La justice algérienne a rendu un verdict sévère dans l’affaire des irrégularités liées à la gestion des marchés publics de la commune de Berrahal, dans la wilaya d’Annaba.
Deux anciens présidents de l’Assemblée populaire communale (APC), le secrétaire général de la commune et le chargé des marchés ont été condamnés à trois ans de prison ferme par le tribunal correctionnel d’Annaba, illustrant la fermeté des juridictions face aux atteintes à la réglementation en vigueur.
Au total, 42 prévenus ont comparu devant la justice dans cette affaire, poursuivis pour des faits liés à la gestion irrégulière et à l’attribution illégale de marchés publics, en violation du code des marchés et de la législation en vigueur.
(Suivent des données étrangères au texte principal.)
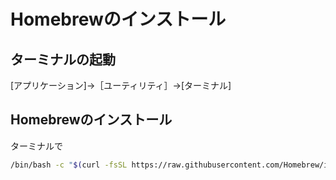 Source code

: # Homebrewのインストール

## ターミナルの起動

[アプリケーション]→［ユーティリティ］→[ターミナル]

## Homebrewのインストール
ターミナルで
```sh
/bin/bash -c "$(curl -fsSL https://raw.githubusercontent.com/Homebrew/install/HEAD/install.sh)"
```
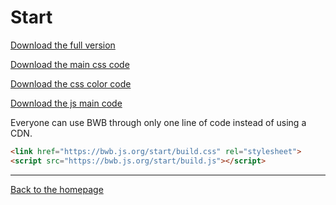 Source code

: # Start

[Download the full version](https://bwb.js.org/start/build.css)

[Download the main css code](https://bwb.js.org/css/style.css)

[Download the css color code](https://bwb.js.org/css/color.css)

[Download the js main code](https://bwb.js.org/js/plugins.js)

Everyone can use BWB through only one line of code instead of using a CDN.

```html
<link href="https://bwb.js.org/start/build.css" rel="stylesheet">
<script src="https://bwb.js.org/start/build.js"></script>
```

<hr>

[Back to the homepage](/)
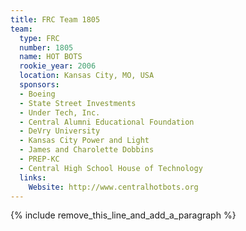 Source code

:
 ```yaml
---
title: FRC Team 1805
team:
  type: FRC
  number: 1805
  name: HOT BOTS
  rookie_year: 2006
  location: Kansas City, MO, USA
  sponsors:
  - Boeing
  - State Street Investments
  - Under Tech, Inc.
  - Central Alumni Educational Foundation
  - DeVry University
  - Kansas City Power and Light
  - James and Charolette Dobbins
  - PREP-KC
  - Central High School House of Technology
  links:
    Website: http://www.centralhotbots.org
---
```


{% include remove_this_line_and_add_a_paragraph %}
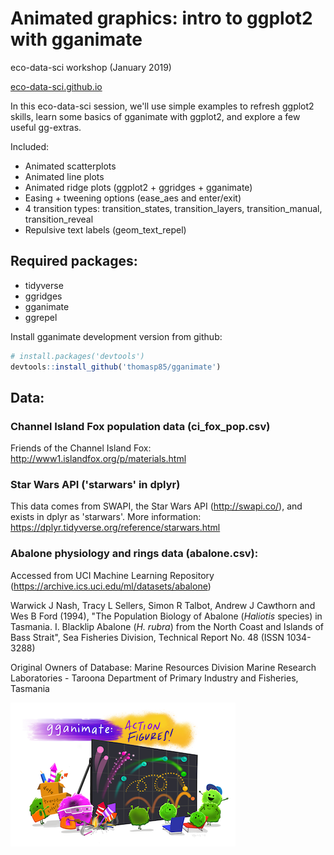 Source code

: # Animated graphics: intro to ggplot2 with gganimate
eco-data-sci workshop (January 2019)

[eco-data-sci.github.io](eco-data-sci.github.io)

In this eco-data-sci session, we'll use simple examples to refresh ggplot2 skills, learn some basics of gganimate with ggplot2, and explore a few useful gg-extras. 


Included:

- Animated scatterplots
- Animated line plots
- Animated ridge plots (ggplot2 + ggridges + gganimate)
- Easing + tweening options (ease_aes and enter/exit)
- 4 transition types: transition_states, transition_layers, transition_manual, transition_reveal
- Repulsive text labels (geom_text_repel)


## Required packages: 

- tidyverse
- ggridges 
- gganimate
- ggrepel

Install gganimate development version from github:

```r
# install.packages('devtools')
devtools::install_github('thomasp85/gganimate')
```

## Data: 

### Channel Island Fox population data (ci_fox_pop.csv)

Friends of the Channel Island Fox: <http://www1.islandfox.org/p/materials.html>

### Star Wars API ('starwars' in dplyr)

This data comes from SWAPI, the Star Wars API (<http://swapi.co/>), and exists in dplyr as 'starwars'. 
More information: <https://dplyr.tidyverse.org/reference/starwars.html>

### Abalone physiology and rings data (abalone.csv): 

Accessed from UCI Machine Learning Repository (<https://archive.ics.uci.edu/ml/datasets/abalone>)

Warwick J Nash, Tracy L Sellers, Simon R Talbot, Andrew J Cawthorn and Wes B Ford (1994), "The Population Biology of Abalone (_Haliotis_ species) in Tasmania. I. Blacklip Abalone (_H. rubra_) from the North Coast and Islands of Bass Strait", Sea Fisheries Division, Technical Report No. 48 (ISSN 1034-3288)

Original Owners of Database:
Marine Resources Division
Marine Research Laboratories - Taroona
Department of Primary Industry and Fisheries, Tasmania


![gganimate_fireworks_small](gganimate_fireworks_small.png)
Parmi les mis en cause figurent également plusieurs employés du service technique communal ainsi qu’un nombre important d’entrepreneurs ayant bénéficié de ces marchés contestés.
L’audience, qui s’est déroulée sur plusieurs heures et s’est prolongée tard dans la soirée, a été marquée par un réquisitoire particulièrement sévère du représentant du ministère public.
Le procureur a requis des peines de prison ferme allant d’un à cinq ans à l’encontre de l’ensemble des prévenus, mettant en avant la gravité des manquements constatés et l’atteinte portée aux principes de transparence et de bonne gouvernance.
À l’issue des délibérations, le tribunal a prononcé des peines d’un an de prison à l’encontre de plusieurs entrepreneurs et de certains employés impliqués dans cette affaire.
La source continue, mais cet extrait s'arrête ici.